Stage 3: Spherical Harmonics#
Why SH?#
- Compact representation of view-dependent effects
- Differentiable
- Captures specular highlights
Representation#
Color as function of viewing direction:
$$ c(\mathbf{d}) = \sum_{l=0}^{L} \sum_{m=-l}^{l} c_{lm} Y_l^m(\mathbf{d}) $$Typically \(L = 3\) (16 coefficients per color channel).

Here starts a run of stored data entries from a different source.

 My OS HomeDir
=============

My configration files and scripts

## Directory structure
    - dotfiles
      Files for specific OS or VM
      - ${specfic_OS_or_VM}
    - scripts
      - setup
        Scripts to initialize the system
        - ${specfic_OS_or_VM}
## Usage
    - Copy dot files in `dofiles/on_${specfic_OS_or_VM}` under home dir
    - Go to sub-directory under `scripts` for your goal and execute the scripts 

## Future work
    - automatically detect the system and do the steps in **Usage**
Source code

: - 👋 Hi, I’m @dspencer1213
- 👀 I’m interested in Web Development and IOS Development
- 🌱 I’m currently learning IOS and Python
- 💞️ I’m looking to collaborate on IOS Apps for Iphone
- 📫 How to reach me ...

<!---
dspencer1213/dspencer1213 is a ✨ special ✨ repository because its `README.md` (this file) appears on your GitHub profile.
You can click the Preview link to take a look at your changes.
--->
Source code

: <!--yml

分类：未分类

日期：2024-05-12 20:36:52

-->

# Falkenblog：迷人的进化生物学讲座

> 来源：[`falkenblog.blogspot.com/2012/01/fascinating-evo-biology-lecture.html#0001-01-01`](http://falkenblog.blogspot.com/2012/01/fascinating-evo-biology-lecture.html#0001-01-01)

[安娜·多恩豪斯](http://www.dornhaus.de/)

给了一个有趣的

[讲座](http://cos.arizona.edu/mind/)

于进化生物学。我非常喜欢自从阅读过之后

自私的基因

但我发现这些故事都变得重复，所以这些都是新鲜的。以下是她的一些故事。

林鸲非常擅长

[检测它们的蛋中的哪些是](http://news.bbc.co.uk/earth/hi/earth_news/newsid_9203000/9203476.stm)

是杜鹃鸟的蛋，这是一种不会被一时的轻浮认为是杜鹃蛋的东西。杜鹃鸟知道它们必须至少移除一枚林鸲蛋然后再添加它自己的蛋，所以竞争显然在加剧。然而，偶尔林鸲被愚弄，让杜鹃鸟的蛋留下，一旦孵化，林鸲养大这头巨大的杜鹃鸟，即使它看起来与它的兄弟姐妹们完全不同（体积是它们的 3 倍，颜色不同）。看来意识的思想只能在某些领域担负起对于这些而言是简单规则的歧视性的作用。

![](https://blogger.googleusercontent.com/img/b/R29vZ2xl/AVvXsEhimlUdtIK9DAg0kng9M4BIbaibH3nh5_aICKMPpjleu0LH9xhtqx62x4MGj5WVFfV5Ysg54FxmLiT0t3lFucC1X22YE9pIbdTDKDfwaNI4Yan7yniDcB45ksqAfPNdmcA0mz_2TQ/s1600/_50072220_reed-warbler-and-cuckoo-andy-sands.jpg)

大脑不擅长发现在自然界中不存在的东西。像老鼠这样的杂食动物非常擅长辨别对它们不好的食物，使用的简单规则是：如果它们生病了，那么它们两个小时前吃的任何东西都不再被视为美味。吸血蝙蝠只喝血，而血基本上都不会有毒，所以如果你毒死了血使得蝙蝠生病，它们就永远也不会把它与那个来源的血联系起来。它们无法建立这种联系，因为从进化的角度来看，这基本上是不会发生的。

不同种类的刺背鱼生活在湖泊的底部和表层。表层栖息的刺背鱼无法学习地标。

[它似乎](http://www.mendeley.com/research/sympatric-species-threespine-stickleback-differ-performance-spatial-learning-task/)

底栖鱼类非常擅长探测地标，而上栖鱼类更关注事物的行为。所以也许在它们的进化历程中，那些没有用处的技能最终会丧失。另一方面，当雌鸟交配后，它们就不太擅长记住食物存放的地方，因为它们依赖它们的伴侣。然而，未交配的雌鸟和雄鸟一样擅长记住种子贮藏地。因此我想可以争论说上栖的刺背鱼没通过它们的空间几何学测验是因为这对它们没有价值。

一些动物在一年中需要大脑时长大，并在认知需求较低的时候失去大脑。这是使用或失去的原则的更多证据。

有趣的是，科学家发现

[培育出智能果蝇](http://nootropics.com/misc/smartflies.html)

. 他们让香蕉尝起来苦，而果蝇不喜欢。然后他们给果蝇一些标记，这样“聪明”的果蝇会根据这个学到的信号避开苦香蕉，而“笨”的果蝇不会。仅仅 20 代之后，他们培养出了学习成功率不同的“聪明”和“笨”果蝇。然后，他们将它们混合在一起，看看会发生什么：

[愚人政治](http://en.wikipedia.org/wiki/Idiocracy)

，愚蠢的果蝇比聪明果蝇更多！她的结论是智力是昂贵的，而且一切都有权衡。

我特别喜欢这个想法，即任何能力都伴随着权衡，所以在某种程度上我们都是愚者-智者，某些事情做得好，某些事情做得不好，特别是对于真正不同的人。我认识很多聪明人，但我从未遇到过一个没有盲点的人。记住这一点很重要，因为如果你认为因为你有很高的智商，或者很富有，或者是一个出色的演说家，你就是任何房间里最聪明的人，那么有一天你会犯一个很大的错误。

Stage 4: Rendering (Tile-based Rasterizer)#
Screen Division#
Split screen into 16×16 pixel tiles.
Per-Tile Processing#
- Culling: Identify Gaussians overlapping tile
- Sorting: Order by depth
- Blending: Alpha composite front-to-back
Alpha Blending#
$$ C = \sum_{i=1}^{N} c_i \alpha_i \prod_{j=1}^{i-1}(1 - \alpha_j) $$Why Tile-based?#
| Benefit | Description |
|---|---|
| Parallelism | Tiles processed independently |
| Cache efficiency | Spatial locality |
| GPU-friendly | Maps to GPU architecture |
Stage 5: Optimization#
Loss Function#
$$ L = (1 - \lambda)L_1 + \lambda L_{D-SSIM} $$- \(L_1\): Pixel-wise L1 loss
- \(L_{D-SSIM}\): Structural similarity
- \(\lambda\): Typically 0.2
Gradient Flow#
Loss → Rendered Image → Alpha Blending → Gaussian Parameters
Fast backpropagation compared to NeRF.
Optimized Parameters#
- Position \(\mu\)
- Covariance (via quaternion + scale)
- Opacity \(\alpha\)
- SH coefficients
Stage 6: Adaptive Density Control#
Why Needed?#
Initial SFM points are sparse and may not capture all details.
Operations#
Clone: Copy small Gaussians in high-gradient regions
$$ \text{If } \|\nabla L\| > \tau_{grad} \text{ and } \|S\| < \tau_{size} $$Split: Divide large Gaussians
$$ \text{If } \|\nabla L\| > \tau_{grad} \text{ and } \|S\| > \tau_{size} $$Prune: Remove unnecessary Gaussians
$$ \text{If } \alpha < \tau_{opacity} \text{ or } \|S\| > \tau_{large} $$Densification Schedule#
- Densify every N iterations
- Prune periodically
- Reset opacity occasionally
Comparison with NeRF#
| Aspect | NeRF | 3D Gaussian Splatting |
|---|---|---|
| Representation | Implicit (MLP) | Explicit (Gaussians) |
| Rendering | Ray marching | Rasterization |
| Training time | Hours | Minutes |
| Rendering speed | Seconds/frame | Real-time |
| Editability | Difficult | Easy |
| Memory | Network weights | Point cloud |
Advantages#
Speed#
- Real-time rendering (100+ FPS)
- Fast training (~30 minutes)
- Fast backpropagation
Quality#
- High-quality novel views
- View-dependent effects via SH
- Sharp details
Flexibility#
- Explicit representation allows editing
- Easy to manipulate individual Gaussians
- Compatible with graphics pipelines
Challenges#
Normal Estimation#
Gaussians don’t explicitly store normals:
“Estimating normals is very difficult”
Addressed through covariance orientation or auxiliary methods.
Memory#
Large scenes require many Gaussians:
- Adaptive pruning helps
- Level-of-detail strategies
Thin Structures#
May require many small Gaussians:
- Densification addresses this
- But increases memory
Applications#
- Virtual Reality: Real-time scene exploration
- Game Development: Fast asset creation
- E-commerce: Product visualization
- Cultural Heritage: Digital preservation
- Film/VFX: Previsualization
Summary#
3D Gaussian Splatting provides:
- High-quality novel view synthesis
- Real-time rendering capability
- Fast training compared to NeRF
- Explicit, editable representation
The key innovation is representing scenes as 3D Gaussians rendered via differentiable tile-based rasterization.